__TASK TO COMPLETE__:
Some lines in the entries contain the word "following". Copy all of them.

__SOURCE RECORDS__:
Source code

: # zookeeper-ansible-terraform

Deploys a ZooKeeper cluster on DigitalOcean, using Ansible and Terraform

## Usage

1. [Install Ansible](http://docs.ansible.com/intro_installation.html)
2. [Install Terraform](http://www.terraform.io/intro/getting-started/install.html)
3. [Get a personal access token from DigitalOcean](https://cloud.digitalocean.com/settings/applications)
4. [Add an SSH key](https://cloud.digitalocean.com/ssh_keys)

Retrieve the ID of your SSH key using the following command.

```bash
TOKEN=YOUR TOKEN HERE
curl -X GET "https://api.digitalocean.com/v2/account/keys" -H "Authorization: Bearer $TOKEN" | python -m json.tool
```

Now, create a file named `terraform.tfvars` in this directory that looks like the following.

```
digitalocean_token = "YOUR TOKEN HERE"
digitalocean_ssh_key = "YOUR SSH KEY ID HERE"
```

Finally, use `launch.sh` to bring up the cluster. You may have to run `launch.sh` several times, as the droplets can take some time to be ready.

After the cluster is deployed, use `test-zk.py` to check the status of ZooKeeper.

__TASK RESULT__:
Retrieve the ID of your SSH key using the following command.
Now, create a file named `terraform.tfvars` in this directory that looks like the following.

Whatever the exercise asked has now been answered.